We wanted to bring all the drinks, beer, wine and bar snacks to the city in a way that they have not been done before. The cocktails we create here are difficult to make if you don’t have everything within reach; that’s why we have a small u-shaped bar. It’s a small bar that lends itself to more personal service.

What’s the cocktail world like here?
Interpretations of classics, improvements on classics and classic cocktails. I do things like barrel aging. I really try to bring the basic classic cocktail so people have some sort of foundation. I want guests to have one of these and say, “That’s cool. Where is it from?” I’m slowly going to bring in my own variations of cocktails other than ones I have found.

The cocktail menu offers ”bartender’s choice – you’re in good hands” for $12. What is that?
It’s a quick consultation on what you like to drink. I try to tailor a cocktail or give you a cocktail that I think you’ll enjoy based on your specification. It’s the priciest because it takes the most time to do, but it’s the most popular.

Which craft cocktail is fun to create?
I love to make a Vieux Carré, which means “old square” in French. It’s a classic New Orleans cocktail made with Rye Whiskey, Cognac, Bénédictine, Sweet Vermouth, Peychaud’s Bitters and Angostura Bitters with a lemon peel.

What is The Eddy’s mission?
I want people to have a drink that has a flavor profile; one they sip and then think about. I like the idea of bringing community to the bars. In the old days, mail from your family overseas would be sent to the local town bar. I want people hanging out for better or worse where bartenders don’t just make drinks – they interact.

How did you end up co-owning The Eddy?
I spent a lot of time working for other people. I got to the point where I was confident how to do it and knew enough about what people want traveled to different cities and researched other bars. A friend told me she had a friend who had a friend who had a friend who wanted to be a silent partner in a bar. Steve Durkee had always wanted to open a bar here in his building to help revitalize the city. Introductions were made and here we are. Being an architect, the space is Steve’s vision; the menu is mine.

What can guests snack on?
Everything is good. Chef John Dilly of the Garden Grill helped me develop the menu. It’s simple, quality food made from local products when possible. The fresh, local mozzarella and piquillo sandwich with house made basil pesto is simple but amazing.
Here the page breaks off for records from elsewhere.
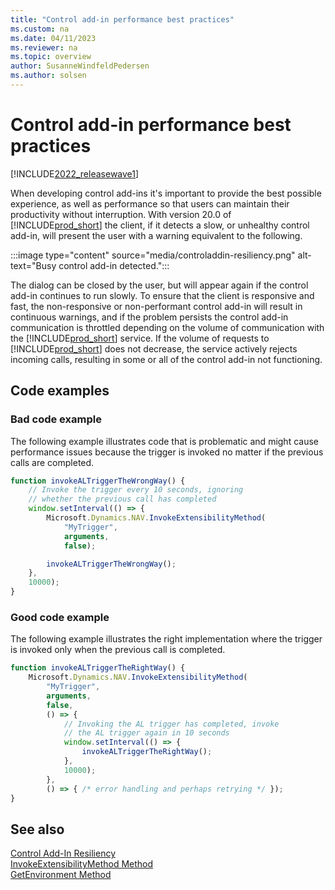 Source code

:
 ```yaml
---
title: "Control add-in performance best practices"
ms.custom: na
ms.date: 04/11/2023
ms.reviewer: na
ms.topic: overview
author: SusanneWindfeldPedersen
ms.author: solsen
---
```


# Control add-in performance best practices

[!INCLUDE[2022_releasewave1](../includes/2022_releasewave1.md)]

When developing control add-ins it's important to provide the best possible experience, as well as performance so that users can maintain their productivity without interruption. With version 20.0 of [!INCLUDE[prod_short](../includes/prod_short.md)] the client, if it detects a slow, or unhealthy control add-in, will present the user with a warning equivalent to the following.

:::image type="content" source="media/controladdin-resiliency.png" alt-text="Busy control add-in detected.":::

The dialog can be closed by the user, but will appear again if the control add-in continues to run slowly. To ensure that the client is responsive and fast, the non-responsive or non-performant control add-in will result in continuous warnings, and if the problem persists the control add-in communication is throttled depending on the volume of communication with the [!INCLUDE[prod_short](../includes/prod_short.md)] service​. If the volume of requests to [!INCLUDE[prod_short](../includes/prod_short.md)] does not decrease, the service actively rejects incoming calls, resulting in some or all of the control add-in not functioning.

## Code examples

### Bad code example

The following example illustrates code that is problematic and might cause performance issues because the trigger is invoked no matter if the previous calls are completed.

```javascript
function invokeALTriggerTheWrongWay() {
    // Invoke the trigger every 10 seconds, ignoring 
    // whether the previous call has completed
    window.setInterval(() => {
        Microsoft.Dynamics.NAV.InvokeExtensibilityMethod(
            "MyTrigger",
            arguments,
            false);

        invokeALTriggerTheWrongWay();
    }, 
    10000);
}
```

### Good code example

The following example illustrates the right implementation where the trigger is invoked only when the previous call is completed.

```javascript
function invokeALTriggerTheRightWay() {
    Microsoft.Dynamics.NAV.InvokeExtensibilityMethod(
        "MyTrigger",
        arguments,
        false,
        () => {
            // Invoking the AL trigger has completed, invoke
            // the AL trigger again in 10 seconds
            window.setInterval(() => {
                invokeALTriggerTheRightWay();
            },
            10000);
        },
        () => { /* error handling and perhaps retrying */ });
}
```

## See also

[Control Add-In Resiliency](/dynamics365/business-central/across-controladdin-resiliency) <!-- link to app doc -->  
[InvokeExtensibilityMethod Method](methods/devenv-invokeextensibility-method.md)  
[GetEnvironment Method](methods/devenv-getenvironment-method.md)
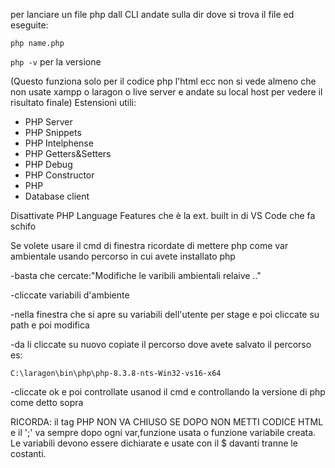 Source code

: per lanciare un file php dall CLI andate sulla dir dove si trova il file ed eseguite:

```php name.php```

```php -v``` per la versione

(Questo funziona solo per il codice php l'html ecc non si vede almeno che non usate xampp o laragon o live server e andate su local host per vedere il risultato finale)
Estensioni utili:
<ul>
  <li>PHP Server</li>
  <li>PHP Snippets</li>
  <li>PHP Intelphense</li>
  <li>PHP Getters&Setters</li>
  <li>PHP Debug</li>
  <li>PHP Constructor</li>
  <li>PHP</li>
  <li>Database client</li>
</ul>

Disattivate PHP Language Features che è la ext. built in di VS Code che fa schifo

Se volete usare il cmd di finestra ricordate di mettere php come var ambientale usando percorso in cui avete installato php

-basta che cercate:"Modifiche le varibili ambientali relaive .."

-cliccate variabili d'ambiente

-nella finestra che si apre su variabili dell'utente per stage
 e poi cliccate su path e poi modifica

 -da li cliccate su nuovo copiate il percorso dove avete salvato il percorso es:

```C:\laragon\bin\php\php-8.3.8-nts-Win32-vs16-x64```

-cliccate ok e poi controllate usanod il cmd e controllando la versione di php come detto sopra

RICORDA: il tag PHP NON VA CHIUSO SE DOPO NON METTI CODICE HTML e il ';' va sempre dopo ogni var,funzione usata o funzione variabile creata. Le variabili devono essere dichiarate e usate con il $ davanti tranne le costanti.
What’s a good introductory craft cocktail that you’d recommend?
An Old Fashioned; sugar, water, bitters, whiskey and lemon peel. It’s the definition of a cocktail. When made correctly, each ingredient starts to sings. It’s a really smooth, simple drink.

Who frequents The Eddy?
It varies in age and demographic. It’s completely different all the time. The Eddy attracts people who are looking for something di!erent and have a certain inclination toward good stuff. They’re people like me who want to go somewhere where you can talk to the bartender, get a really good drink and talk to other people.